[Stored data entries]
↓↓↓
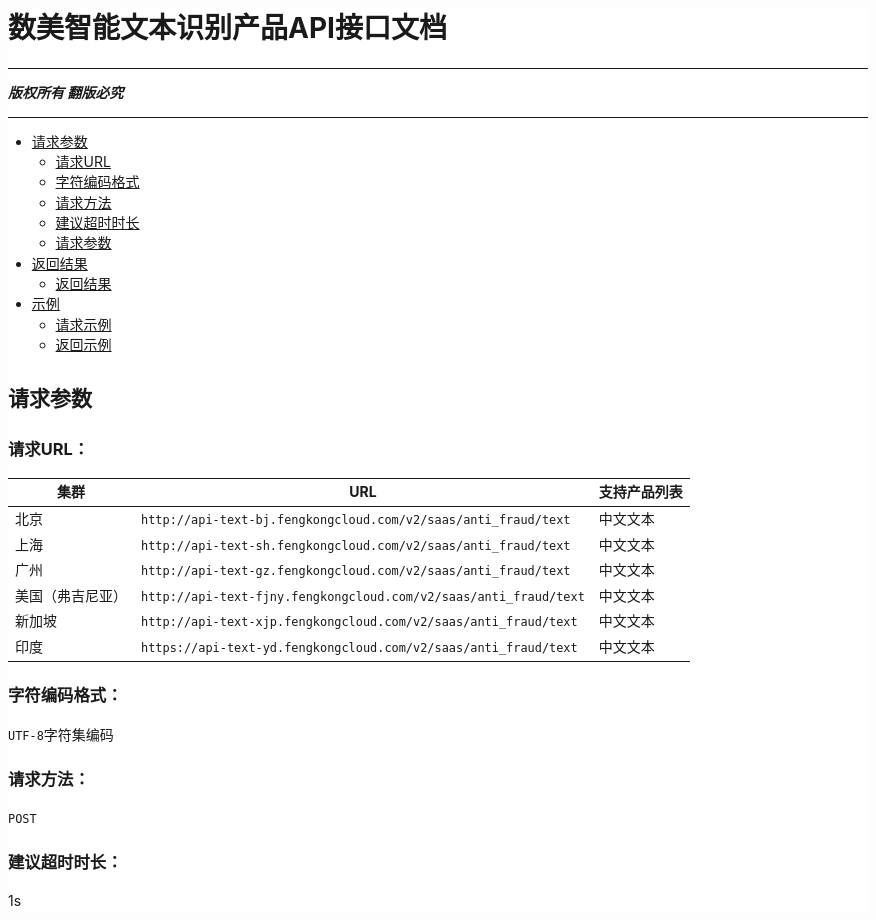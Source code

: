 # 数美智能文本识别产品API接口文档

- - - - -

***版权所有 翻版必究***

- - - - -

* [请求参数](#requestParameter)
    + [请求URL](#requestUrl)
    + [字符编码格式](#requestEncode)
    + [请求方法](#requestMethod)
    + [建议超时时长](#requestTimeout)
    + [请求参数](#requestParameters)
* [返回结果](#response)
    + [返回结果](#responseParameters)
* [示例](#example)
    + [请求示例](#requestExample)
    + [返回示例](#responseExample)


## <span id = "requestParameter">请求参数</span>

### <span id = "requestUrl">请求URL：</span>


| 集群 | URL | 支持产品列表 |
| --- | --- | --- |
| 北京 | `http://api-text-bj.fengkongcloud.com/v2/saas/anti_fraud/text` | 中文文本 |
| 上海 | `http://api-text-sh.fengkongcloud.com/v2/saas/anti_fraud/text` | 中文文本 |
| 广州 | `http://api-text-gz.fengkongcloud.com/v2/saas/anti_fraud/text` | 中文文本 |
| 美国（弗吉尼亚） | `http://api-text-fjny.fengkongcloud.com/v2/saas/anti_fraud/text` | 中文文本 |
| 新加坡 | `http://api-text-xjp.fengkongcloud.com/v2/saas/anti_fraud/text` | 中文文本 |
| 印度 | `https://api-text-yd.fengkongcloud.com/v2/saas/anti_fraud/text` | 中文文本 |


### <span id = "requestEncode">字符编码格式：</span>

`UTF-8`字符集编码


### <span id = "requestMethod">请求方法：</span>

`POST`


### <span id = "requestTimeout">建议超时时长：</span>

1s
↑↑↑
↓↓↓
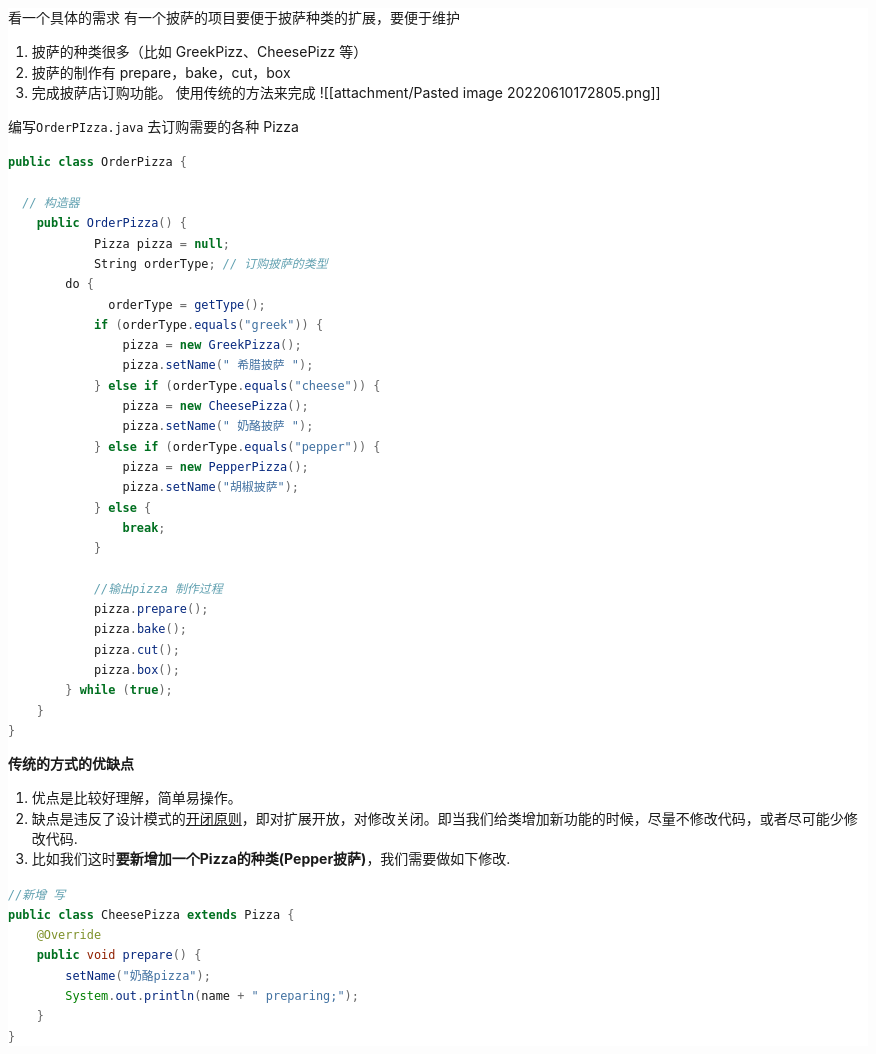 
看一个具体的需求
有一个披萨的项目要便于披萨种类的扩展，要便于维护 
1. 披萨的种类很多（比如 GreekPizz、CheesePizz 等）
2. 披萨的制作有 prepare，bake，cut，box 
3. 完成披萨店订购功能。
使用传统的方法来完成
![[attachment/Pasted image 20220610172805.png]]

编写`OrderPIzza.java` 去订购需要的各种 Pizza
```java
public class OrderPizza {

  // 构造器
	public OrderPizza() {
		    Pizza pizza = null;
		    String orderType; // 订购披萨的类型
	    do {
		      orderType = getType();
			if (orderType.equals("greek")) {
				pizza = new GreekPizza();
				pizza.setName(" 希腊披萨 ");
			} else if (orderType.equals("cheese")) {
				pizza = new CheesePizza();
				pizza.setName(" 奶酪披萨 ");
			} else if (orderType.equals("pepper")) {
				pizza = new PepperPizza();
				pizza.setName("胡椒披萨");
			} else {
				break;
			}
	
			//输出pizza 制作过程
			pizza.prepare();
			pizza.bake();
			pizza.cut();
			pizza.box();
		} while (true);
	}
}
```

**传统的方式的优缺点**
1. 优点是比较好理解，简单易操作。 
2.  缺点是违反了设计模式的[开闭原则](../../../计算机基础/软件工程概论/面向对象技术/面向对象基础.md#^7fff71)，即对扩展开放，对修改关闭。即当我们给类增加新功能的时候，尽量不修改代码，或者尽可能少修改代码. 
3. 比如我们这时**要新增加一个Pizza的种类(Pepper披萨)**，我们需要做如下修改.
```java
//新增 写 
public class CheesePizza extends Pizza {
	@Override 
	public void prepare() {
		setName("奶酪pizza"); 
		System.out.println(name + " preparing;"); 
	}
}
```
↑↑↑
The answer must be every line from the records above that contains the word "orderType", copied in full.

**Answer to this problem:**
		    String orderType; // 订购披萨的类型
		      orderType = getType();
			if (orderType.equals("greek")) {
			} else if (orderType.equals("cheese")) {
			} else if (orderType.equals("pepper")) {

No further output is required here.